I too have heard the "beware of dog = liability" stories. I'm sure the laws vary from place to place, so there won't be universal right answer. 

When I get a house with a backyard, there will be neutral sign along the lines of "loose dog," in addition to "no trespassing". My place will also be completely fenced off with a minimum 6-foot, solid fence with no holes for anyone to stick fingers through, and all entrances locked with a key. No one will be entering my property without either buzzing me through an intercom, or climbing over a 6-foot fence. If it'll be legal to do in the area I buy, I'll even put spikes or barbed wires along the top of the fence. I won't be taking chances with ANY neighbours or visitors.


----------



## Liesje (Mar 4, 2007)

Just having a dog = liability, regardless of what the sign says or whether you have one or not. If your dog bites someone on your property, the person who got bit has the right to file suit against you. That doesn't mean their case is fair or will not get thrown out, but they can do it.


----------



## MineAreWorkingline (May 2, 2015)

Palydyn said:


> My Dad had the best signs on his ranch in Colorado.
> 
> *NO TRESPASSING
> *​ * Survivors *will be prosecuted!​


Good signs.

There once was an extended conversation on another forum regarding dogs, kids and trespassing. At that time, it appeared that some state laws do not consider somebody as trespassing on your property unless you have a sign specifically posted No Trespassing. It might be a good idea for those concerned to check their state laws. I was shocked to find out mine was one of those.


----------



## llombardo (Dec 11, 2011)

I have a 6 ft privacy fence with three gates with locks on them. I have signs posted that read--dog on Premise, Private Property and No Trespassing. I'm not normally a paranoid person but these are my dogs and I am doing everything I can think of to make sure they are safe and so are kids.


----------



## car2ner (Apr 9, 2014)

I have a "Please keep gate closed" sign with the silhouette of a GSD. 

In the specific case of the OP it might be good if she could have coffee with the mom next door and explained things to her. Even a friendly dog can knock a 4 year old down and scare them forever.


----------



## JessAndHerWolf (Jul 25, 2015)

I have 2 cast iron ones on my front gate. Beware of dog and "please close the gate." I almost always keep the gatebpadlkcked, though. UPS just sets things over the fence (one guy tosses them. Grr.) and I don't get any solicitors  my dog thinks he's king of the guard dogs so I don't want someone to wander in not realizing he's sleeping on the porch and get snarled at.
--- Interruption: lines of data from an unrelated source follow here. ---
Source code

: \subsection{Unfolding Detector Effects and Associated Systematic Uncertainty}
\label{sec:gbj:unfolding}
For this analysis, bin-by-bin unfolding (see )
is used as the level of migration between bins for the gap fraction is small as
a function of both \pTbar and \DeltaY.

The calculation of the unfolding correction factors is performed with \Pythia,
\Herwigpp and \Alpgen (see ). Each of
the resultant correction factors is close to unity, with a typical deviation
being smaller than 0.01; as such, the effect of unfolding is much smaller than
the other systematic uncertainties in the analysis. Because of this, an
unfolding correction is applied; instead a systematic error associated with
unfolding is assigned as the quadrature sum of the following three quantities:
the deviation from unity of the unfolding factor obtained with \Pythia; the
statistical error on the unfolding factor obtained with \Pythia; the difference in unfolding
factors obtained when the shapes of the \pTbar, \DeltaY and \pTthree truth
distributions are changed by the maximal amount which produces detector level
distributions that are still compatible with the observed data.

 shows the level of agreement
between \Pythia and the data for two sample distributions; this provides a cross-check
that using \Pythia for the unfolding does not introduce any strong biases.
Maybe he would even bite a true intruder. We are in the city, so I kind of hope the sign scares off potential troublemakers anyway.


----------



## JessAndHerWolf (Jul 25, 2015)

My neighbor has a really classy, simple one on her gate that says "dog in yard.". Warns delivery men, burglars, etc. But only her back yard is fenced. My whole property is fenced and locked, so I wanted to be really clear. Don't want an overzealous girl scout to climb my fence.


----------



## Dainerra (Nov 14, 2003)

the best way to know is to contact a local attorney who specializes in dog bite lawsuits. Yes, consorting with the enemy. 

The case law varies from state to state, even city to city. Some places you need a sign that specifically says "beware of dog" while a few miles down the road you should have a sign that simply lets someone know that a dog lives there.
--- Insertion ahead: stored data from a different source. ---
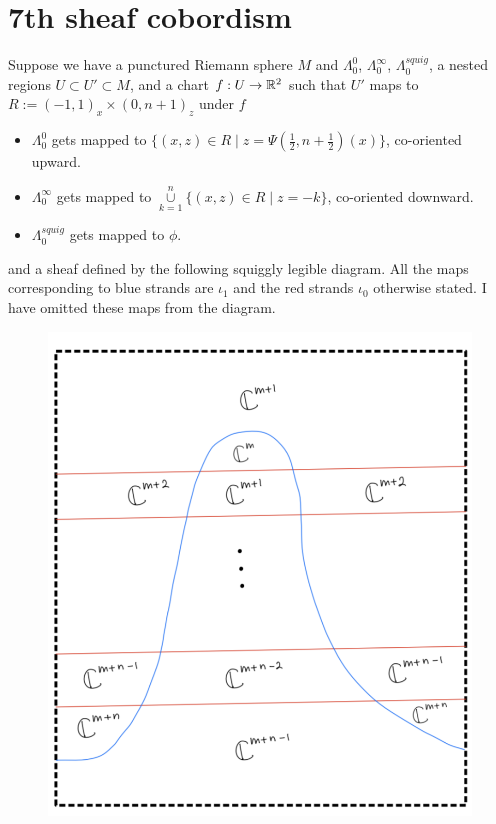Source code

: \section{7th sheaf cobordism}
Suppose we have a punctured Riemann sphere $M$ and $\Lambda_0^0$, $\Lambda_0^\infty$, $\Lambda_0^{squig}$, a nested regions $U\subset U' \subset M$, and a chart $f : U \rightarrow \mathbb{R}^2$ such that $U'$ maps to $R:=(-1,1)_x \times (0,n+1)_z$ under $f$
\begin{itemize}
\item $\Lambda_0^0$ gets mapped to $\{(x,z)\in R \mid z=\Psi(\frac{1}{2},n+\frac{1}{2})(x)\}$, co-oriented upward.

\item $\Lambda_0^\infty$ gets mapped to $\overset{n}{\underset{k=1}{\cup}}\{(x,z)\in R \mid z=-k\}$, co-oriented downward.

\item $\Lambda_0^{squig}$ gets mapped to $\phi$.
\end{itemize}
and a sheaf defined by the following squiggly legible diagram. All the maps corresponding to blue strands are $\iota_1$ and the red strands $\iota_0$ otherwise stated. I have omitted these maps from the diagram.\\

\begin{figure}[H]
    \centering
    \includegraphics[scale = 0.95]{diagrams/cobord7/1.png}
    \caption{}
    \label{fig:your-label}
\end{figure}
Don't ask police officers - case law, especially in civil matters, isn't part of their training.


----------



## Augustine (Nov 22, 2014)

It's a small, woodsy town here and everyone and their mother owns some kind of dog (generally the large kind), but I'm still on the fence about using "beware of dog" signs, so we just have the usual "private property" and "no hunting" signs put up.

I *do* eventually plan on getting a sign that shows I have a shepherd (without the "beware" part) but Butters is an excellent watchdog and alert barks if anyone so much as steps onto our property, so unless a person is deaf or hard of hearing, they'd immediately hear/see that we have a dog on the premises.


----------



## counter (Feb 20, 2009)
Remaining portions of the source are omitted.